◆ What you need to do:
Please count how many lines below contain the word "will" and reply with only that number.
** Task inputs follows **
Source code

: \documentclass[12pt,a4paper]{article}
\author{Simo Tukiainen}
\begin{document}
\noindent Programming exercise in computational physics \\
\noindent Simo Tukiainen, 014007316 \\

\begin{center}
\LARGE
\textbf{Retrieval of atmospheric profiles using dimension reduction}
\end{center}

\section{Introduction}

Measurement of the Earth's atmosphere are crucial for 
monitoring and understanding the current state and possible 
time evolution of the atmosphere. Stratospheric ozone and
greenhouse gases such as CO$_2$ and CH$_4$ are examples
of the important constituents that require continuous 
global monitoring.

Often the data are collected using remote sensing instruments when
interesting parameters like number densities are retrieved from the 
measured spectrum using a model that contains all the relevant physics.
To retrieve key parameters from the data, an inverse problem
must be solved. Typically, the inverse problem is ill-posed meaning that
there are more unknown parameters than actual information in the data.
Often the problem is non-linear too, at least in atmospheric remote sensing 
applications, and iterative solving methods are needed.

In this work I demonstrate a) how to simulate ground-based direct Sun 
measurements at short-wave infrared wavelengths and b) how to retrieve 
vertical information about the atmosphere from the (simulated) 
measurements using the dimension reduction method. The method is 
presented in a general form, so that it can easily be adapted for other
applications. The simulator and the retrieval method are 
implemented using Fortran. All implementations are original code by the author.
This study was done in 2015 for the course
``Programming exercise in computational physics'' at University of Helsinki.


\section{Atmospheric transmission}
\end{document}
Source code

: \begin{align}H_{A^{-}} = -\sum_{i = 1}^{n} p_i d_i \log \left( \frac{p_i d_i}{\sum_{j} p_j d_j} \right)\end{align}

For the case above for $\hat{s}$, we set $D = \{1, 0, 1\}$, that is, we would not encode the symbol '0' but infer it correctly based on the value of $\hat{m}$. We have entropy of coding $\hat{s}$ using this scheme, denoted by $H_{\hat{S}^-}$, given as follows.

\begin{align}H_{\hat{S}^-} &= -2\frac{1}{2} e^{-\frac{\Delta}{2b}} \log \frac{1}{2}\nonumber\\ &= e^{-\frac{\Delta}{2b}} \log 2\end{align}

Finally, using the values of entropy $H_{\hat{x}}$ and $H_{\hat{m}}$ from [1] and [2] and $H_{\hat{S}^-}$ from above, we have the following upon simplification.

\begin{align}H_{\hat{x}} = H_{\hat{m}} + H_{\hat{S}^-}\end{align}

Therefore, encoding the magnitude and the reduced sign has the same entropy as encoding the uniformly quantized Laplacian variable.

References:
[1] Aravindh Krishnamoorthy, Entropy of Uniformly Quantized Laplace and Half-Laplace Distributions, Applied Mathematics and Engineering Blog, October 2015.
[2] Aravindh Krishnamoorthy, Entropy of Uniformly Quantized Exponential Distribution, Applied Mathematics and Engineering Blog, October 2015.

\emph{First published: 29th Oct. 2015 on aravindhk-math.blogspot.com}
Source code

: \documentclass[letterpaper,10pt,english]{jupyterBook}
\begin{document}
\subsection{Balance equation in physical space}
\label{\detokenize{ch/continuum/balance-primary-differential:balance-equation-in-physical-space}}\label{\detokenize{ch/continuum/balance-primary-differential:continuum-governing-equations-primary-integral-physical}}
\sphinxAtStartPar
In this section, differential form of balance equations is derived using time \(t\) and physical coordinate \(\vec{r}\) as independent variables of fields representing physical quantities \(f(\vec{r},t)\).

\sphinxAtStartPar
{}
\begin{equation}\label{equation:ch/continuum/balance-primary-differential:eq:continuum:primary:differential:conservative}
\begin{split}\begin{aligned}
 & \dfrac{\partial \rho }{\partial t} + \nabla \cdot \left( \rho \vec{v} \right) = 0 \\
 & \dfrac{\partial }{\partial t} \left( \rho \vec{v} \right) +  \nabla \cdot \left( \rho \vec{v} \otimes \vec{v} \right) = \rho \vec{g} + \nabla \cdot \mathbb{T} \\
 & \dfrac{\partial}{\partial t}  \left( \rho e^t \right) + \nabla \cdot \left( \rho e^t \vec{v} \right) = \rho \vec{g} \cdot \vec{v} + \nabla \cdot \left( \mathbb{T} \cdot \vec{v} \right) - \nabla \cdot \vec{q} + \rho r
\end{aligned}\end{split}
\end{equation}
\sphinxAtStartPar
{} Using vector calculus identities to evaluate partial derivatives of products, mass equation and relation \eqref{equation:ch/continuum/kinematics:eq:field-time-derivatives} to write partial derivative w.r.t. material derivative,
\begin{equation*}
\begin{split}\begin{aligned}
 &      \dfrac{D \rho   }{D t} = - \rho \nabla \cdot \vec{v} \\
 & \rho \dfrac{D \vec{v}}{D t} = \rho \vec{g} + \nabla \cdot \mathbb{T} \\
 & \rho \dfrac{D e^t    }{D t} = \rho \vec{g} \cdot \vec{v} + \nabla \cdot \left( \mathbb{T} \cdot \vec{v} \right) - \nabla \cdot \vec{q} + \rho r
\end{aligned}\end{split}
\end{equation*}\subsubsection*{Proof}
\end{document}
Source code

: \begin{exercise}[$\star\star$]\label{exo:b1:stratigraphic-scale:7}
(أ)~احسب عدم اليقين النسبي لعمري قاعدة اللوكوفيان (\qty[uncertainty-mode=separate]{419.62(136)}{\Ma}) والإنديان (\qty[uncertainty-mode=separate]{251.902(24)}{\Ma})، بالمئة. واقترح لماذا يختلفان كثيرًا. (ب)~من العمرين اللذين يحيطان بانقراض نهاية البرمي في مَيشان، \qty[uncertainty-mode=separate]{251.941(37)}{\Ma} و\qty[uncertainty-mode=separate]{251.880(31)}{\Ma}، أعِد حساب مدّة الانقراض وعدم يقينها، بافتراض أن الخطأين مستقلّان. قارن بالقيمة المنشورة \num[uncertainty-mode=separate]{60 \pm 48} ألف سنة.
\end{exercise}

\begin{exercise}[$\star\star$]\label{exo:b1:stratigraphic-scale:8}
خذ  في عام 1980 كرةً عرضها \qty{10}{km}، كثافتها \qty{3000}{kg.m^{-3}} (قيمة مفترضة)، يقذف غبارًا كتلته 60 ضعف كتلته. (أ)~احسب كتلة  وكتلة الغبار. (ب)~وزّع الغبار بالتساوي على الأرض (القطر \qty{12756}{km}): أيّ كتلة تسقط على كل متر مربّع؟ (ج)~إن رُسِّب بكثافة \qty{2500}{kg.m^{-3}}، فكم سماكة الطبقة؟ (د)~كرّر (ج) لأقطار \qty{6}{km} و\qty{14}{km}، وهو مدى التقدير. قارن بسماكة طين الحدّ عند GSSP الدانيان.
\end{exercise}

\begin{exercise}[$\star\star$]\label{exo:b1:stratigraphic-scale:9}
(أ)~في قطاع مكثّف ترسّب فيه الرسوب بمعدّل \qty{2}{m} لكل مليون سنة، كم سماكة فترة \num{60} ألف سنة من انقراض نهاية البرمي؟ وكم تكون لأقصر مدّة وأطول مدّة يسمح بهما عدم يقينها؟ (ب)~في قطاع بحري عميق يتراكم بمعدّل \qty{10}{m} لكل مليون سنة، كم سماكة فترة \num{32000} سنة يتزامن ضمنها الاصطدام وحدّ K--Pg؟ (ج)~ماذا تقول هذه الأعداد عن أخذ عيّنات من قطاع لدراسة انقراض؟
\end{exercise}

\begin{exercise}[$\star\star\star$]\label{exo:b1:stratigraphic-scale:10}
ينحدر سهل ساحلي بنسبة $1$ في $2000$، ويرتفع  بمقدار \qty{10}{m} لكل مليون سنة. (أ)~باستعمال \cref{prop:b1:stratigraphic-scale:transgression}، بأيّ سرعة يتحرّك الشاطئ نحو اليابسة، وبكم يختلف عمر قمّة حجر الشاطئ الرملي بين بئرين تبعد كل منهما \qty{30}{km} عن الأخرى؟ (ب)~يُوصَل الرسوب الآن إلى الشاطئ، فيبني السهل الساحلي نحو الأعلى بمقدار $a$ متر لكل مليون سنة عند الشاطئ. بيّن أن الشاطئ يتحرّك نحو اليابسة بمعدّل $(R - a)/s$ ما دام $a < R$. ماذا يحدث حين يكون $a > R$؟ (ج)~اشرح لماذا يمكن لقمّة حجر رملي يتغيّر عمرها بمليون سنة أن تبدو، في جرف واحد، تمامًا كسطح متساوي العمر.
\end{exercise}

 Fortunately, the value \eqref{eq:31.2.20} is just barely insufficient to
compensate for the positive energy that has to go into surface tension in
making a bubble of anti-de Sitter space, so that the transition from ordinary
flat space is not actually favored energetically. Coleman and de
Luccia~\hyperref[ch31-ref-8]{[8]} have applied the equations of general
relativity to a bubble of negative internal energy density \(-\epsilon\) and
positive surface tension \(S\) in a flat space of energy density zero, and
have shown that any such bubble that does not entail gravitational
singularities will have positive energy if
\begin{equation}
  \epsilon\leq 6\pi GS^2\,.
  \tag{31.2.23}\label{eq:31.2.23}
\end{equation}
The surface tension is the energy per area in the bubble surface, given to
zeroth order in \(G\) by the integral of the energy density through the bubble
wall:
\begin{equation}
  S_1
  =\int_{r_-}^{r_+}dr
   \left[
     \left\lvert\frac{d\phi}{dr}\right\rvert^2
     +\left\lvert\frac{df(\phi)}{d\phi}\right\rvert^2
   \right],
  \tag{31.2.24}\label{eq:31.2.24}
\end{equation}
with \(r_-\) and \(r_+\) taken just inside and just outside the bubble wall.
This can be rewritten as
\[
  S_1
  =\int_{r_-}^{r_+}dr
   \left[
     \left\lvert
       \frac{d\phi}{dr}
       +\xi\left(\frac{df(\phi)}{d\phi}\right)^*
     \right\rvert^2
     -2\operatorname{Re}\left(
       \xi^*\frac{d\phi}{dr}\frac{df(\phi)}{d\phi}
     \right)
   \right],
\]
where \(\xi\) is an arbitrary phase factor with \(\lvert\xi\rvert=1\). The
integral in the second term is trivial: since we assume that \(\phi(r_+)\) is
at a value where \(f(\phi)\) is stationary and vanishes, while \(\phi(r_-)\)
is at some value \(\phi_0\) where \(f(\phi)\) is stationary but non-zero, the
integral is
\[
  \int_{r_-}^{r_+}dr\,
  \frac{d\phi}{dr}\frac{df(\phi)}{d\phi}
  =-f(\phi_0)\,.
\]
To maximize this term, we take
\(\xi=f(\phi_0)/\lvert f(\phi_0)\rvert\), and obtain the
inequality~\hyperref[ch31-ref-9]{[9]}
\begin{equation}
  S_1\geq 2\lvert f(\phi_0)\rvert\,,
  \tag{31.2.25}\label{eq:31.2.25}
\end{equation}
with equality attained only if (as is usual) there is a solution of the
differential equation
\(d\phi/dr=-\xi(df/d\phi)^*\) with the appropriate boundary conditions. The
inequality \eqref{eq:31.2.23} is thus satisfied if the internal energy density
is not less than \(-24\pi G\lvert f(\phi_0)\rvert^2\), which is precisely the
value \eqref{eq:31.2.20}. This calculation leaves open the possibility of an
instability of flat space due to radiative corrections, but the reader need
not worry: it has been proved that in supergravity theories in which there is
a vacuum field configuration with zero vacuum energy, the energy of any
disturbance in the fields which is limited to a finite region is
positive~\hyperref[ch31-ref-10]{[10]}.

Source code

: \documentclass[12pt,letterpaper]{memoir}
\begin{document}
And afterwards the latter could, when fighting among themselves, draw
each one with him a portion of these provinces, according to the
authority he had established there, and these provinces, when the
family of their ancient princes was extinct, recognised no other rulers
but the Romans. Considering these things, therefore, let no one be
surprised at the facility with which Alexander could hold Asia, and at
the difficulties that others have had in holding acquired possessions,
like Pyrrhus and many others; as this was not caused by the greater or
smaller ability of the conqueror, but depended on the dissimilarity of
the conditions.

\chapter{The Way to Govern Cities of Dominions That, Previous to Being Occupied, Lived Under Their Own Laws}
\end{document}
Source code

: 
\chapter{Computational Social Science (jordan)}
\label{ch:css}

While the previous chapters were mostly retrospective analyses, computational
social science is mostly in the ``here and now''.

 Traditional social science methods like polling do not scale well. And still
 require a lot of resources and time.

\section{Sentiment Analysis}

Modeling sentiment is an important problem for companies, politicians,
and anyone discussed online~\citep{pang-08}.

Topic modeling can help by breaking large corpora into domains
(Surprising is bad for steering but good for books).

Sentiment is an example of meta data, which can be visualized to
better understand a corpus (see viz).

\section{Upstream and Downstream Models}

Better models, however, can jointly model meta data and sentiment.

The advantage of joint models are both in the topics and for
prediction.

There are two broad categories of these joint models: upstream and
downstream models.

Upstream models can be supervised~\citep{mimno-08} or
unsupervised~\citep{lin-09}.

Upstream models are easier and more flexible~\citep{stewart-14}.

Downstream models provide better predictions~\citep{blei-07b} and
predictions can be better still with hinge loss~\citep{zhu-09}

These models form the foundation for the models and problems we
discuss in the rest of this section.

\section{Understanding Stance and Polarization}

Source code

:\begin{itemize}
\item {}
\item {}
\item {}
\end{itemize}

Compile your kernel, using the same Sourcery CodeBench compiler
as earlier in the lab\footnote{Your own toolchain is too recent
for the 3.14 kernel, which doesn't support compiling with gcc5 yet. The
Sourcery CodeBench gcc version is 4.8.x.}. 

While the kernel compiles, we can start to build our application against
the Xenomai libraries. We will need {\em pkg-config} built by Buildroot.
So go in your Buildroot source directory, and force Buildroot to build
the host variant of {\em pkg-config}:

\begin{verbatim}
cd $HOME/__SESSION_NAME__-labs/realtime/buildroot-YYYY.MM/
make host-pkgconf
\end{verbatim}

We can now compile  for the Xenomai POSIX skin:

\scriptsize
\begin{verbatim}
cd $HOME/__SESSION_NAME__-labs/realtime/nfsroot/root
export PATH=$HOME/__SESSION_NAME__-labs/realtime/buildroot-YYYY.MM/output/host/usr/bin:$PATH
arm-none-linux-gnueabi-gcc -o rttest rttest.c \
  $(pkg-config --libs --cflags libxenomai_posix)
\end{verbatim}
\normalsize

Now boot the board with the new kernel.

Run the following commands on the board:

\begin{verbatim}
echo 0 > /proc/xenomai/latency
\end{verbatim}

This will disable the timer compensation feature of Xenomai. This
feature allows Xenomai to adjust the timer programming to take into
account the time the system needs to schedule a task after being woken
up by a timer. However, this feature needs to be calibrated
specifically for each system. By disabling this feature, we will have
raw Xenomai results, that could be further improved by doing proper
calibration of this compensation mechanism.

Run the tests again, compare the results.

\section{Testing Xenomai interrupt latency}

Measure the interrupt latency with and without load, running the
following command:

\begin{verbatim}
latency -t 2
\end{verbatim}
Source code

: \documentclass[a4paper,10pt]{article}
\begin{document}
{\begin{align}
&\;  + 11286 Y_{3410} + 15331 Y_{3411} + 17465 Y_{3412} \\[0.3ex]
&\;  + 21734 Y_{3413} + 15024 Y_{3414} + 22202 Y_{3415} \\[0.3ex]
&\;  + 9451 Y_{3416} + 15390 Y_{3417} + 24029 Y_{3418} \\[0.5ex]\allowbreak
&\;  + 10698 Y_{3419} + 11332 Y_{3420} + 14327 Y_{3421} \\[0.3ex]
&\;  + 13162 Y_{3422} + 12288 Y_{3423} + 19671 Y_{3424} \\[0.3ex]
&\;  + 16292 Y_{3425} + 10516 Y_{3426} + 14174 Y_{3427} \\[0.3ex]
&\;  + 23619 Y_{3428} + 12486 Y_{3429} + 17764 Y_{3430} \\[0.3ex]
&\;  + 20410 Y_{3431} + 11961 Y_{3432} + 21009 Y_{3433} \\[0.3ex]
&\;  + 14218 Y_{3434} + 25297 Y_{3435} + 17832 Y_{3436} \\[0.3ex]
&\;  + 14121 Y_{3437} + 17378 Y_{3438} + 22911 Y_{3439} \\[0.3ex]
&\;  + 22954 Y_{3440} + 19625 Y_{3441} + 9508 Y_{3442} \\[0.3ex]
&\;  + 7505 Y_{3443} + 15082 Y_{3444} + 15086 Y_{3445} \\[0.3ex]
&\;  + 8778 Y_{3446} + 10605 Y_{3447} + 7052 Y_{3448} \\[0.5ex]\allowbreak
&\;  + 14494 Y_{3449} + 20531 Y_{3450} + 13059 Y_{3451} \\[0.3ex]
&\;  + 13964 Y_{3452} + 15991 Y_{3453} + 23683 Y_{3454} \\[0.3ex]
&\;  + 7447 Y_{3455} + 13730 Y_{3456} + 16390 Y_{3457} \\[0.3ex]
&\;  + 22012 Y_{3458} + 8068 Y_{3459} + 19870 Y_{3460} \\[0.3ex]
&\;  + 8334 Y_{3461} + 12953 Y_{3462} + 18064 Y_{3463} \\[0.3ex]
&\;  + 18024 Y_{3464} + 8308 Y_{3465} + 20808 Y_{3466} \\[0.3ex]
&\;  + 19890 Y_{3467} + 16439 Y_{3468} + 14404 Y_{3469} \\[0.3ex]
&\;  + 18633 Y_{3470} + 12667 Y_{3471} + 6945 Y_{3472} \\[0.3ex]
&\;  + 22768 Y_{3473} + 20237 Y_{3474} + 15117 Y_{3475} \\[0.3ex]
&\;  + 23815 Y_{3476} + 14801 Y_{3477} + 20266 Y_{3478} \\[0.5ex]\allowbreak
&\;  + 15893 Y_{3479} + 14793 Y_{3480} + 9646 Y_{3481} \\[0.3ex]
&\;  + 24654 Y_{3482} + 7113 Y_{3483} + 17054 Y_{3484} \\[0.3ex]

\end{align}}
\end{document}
** End of Task inputs **
◆ Written solution:
4